Information given:
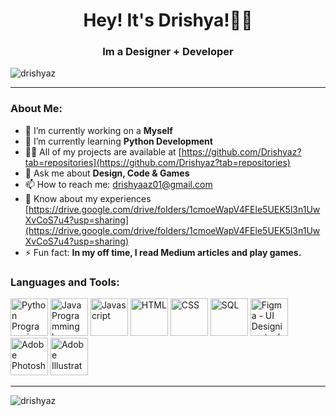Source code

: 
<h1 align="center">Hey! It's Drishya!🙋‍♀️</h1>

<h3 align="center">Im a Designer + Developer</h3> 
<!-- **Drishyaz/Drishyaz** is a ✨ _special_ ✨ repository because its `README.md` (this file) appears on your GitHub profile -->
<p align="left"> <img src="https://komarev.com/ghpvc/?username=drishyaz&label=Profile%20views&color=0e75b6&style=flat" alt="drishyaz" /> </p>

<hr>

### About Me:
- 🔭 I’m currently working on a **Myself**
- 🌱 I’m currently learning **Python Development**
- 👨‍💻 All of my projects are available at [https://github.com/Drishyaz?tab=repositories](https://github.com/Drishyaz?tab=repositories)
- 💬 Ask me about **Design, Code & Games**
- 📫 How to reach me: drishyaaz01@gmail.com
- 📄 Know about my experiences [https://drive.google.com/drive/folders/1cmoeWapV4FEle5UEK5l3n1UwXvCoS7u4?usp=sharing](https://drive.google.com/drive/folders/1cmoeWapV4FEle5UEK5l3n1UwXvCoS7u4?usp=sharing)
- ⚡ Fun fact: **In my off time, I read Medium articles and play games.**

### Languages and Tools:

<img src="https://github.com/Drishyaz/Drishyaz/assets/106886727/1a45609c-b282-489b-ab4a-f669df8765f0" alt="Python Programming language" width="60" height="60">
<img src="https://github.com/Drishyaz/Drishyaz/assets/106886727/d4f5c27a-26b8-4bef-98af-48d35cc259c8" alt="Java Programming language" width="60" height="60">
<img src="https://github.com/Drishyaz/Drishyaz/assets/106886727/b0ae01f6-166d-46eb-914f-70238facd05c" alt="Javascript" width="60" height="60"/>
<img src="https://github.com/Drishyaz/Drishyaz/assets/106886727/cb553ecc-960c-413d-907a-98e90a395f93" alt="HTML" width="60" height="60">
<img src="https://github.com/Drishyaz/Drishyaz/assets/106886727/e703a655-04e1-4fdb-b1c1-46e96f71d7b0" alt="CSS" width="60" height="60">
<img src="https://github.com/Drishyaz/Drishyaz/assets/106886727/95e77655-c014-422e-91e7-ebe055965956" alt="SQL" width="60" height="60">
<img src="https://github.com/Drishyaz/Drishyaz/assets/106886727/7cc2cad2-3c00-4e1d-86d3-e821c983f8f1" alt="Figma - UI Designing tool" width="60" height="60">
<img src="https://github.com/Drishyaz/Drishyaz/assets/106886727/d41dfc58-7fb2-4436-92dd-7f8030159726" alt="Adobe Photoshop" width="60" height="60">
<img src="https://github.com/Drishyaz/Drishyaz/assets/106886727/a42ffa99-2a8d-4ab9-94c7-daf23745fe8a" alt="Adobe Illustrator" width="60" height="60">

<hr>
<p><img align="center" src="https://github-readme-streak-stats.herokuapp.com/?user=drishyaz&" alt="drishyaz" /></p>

* * *

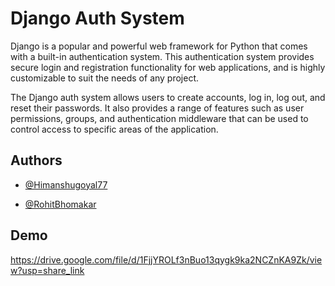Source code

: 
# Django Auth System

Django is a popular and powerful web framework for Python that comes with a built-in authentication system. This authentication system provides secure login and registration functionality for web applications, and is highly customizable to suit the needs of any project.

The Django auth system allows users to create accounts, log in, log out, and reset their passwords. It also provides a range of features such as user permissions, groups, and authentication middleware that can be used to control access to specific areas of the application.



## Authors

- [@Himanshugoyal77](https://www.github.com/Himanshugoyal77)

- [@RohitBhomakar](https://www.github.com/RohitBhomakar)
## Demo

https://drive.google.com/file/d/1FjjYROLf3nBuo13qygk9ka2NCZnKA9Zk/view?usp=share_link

Required action: The required answer is each line of the data in which the word "that" appears.

The answer:
Django is a popular and powerful web framework for Python that comes with a built-in authentication system. This authentication system provides secure login and registration functionality for web applications, and is highly customizable to suit the needs of any project.
The Django auth system allows users to create accounts, log in, log out, and reset their passwords. It also provides a range of features such as user permissions, groups, and authentication middleware that can be used to control access to specific areas of the application.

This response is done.